**TASK DESCRIPTION**
Go through the data below and gather each line containing "Parameters".

**Extracted records**
== Segment start ==

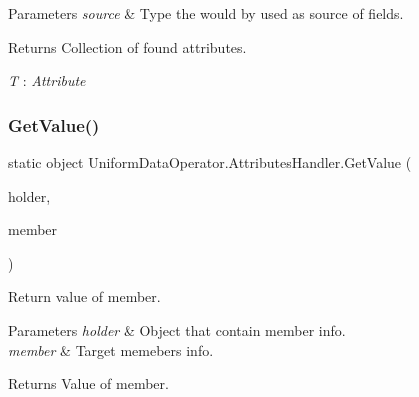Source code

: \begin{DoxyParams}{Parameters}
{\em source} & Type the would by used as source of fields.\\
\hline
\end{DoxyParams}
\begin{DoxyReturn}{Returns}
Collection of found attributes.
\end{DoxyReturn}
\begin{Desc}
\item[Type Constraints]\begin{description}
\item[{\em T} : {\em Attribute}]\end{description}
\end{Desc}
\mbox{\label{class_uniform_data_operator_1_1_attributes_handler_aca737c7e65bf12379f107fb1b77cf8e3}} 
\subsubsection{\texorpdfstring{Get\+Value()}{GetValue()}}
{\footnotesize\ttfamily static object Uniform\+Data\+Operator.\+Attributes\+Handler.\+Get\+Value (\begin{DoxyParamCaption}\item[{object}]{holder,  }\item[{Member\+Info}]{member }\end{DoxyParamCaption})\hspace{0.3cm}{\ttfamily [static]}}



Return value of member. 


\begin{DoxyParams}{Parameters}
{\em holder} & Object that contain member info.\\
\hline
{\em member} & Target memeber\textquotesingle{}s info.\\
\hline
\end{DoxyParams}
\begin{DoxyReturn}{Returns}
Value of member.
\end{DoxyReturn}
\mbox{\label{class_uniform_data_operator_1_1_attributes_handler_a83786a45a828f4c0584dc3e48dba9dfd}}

== Segment end ==

**EXERCISE RESULT**
: \begin{DoxyParams}{Parameters}
\begin{DoxyParams}{Parameters}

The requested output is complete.